[[ DATA UNDER STUDY, beginning ]]
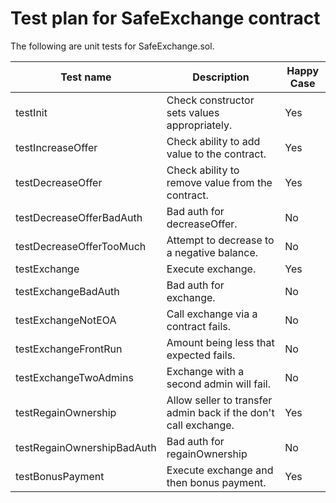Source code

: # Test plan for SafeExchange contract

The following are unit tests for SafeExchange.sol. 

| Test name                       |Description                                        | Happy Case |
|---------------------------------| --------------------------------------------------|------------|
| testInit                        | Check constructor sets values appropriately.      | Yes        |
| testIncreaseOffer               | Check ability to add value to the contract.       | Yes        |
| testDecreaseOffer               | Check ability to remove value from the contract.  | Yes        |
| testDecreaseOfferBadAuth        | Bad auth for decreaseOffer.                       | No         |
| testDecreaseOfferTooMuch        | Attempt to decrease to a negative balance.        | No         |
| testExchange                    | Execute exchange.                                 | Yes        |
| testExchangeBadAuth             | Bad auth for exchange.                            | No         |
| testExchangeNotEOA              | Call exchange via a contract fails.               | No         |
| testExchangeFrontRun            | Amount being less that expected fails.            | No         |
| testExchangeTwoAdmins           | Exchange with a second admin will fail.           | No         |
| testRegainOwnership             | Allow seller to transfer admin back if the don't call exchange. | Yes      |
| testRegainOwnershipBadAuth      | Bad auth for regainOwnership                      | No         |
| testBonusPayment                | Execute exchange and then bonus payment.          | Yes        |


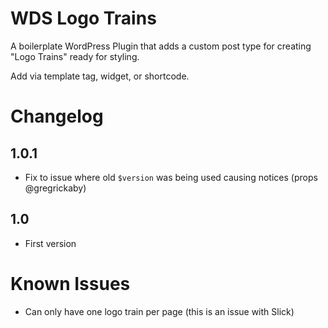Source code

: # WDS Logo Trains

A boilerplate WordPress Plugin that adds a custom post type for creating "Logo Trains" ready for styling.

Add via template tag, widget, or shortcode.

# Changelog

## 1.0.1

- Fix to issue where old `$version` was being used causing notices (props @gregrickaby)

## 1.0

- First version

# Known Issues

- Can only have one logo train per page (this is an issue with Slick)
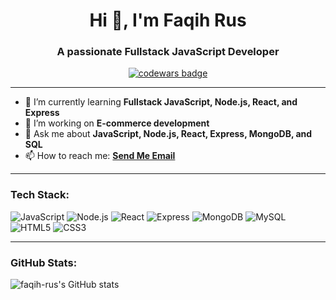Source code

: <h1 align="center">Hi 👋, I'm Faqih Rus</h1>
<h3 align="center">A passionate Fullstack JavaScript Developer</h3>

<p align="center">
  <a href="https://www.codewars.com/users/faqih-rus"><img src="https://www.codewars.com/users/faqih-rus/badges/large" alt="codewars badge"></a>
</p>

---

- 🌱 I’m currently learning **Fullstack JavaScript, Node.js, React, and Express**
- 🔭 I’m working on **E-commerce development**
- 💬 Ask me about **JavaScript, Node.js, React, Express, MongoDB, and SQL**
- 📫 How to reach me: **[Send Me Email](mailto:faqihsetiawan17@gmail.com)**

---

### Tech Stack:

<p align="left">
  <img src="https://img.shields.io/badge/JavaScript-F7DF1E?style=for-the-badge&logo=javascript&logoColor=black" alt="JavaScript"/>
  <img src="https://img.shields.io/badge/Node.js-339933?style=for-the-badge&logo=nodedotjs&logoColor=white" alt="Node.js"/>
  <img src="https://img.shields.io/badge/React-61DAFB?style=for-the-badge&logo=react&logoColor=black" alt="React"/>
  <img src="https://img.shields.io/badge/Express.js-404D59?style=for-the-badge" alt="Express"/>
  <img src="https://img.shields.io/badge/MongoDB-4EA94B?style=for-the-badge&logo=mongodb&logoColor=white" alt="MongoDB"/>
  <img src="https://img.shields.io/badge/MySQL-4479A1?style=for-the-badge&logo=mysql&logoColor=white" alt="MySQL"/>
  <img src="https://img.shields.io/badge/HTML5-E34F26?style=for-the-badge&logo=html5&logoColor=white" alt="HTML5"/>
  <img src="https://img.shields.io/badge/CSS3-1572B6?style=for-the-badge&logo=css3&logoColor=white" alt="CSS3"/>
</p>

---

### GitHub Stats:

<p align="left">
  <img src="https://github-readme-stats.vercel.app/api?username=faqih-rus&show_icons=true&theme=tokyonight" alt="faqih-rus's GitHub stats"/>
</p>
[[ DATA UNDER STUDY, end ]]
- GOAL OF THE EXERCISE: Every line between the start of the listing and the line containing "Amount being less", both ends counted, needs to be printed exactly, minus the pictures.

- RESULT FOR THIS TASK:
Source code

: # Test plan for SafeExchange contract

The following are unit tests for SafeExchange.sol. 

| Test name                       |Description                                        | Happy Case |
|---------------------------------| --------------------------------------------------|------------|
| testInit                        | Check constructor sets values appropriately.      | Yes        |
| testIncreaseOffer               | Check ability to add value to the contract.       | Yes        |
| testDecreaseOffer               | Check ability to remove value from the contract.  | Yes        |
| testDecreaseOfferBadAuth        | Bad auth for decreaseOffer.                       | No         |
| testDecreaseOfferTooMuch        | Attempt to decrease to a negative balance.        | No         |
| testExchange                    | Execute exchange.                                 | Yes        |
| testExchangeBadAuth             | Bad auth for exchange.                            | No         |
| testExchangeNotEOA              | Call exchange via a contract fails.               | No         |
| testExchangeFrontRun            | Amount being less that expected fails.            | No         |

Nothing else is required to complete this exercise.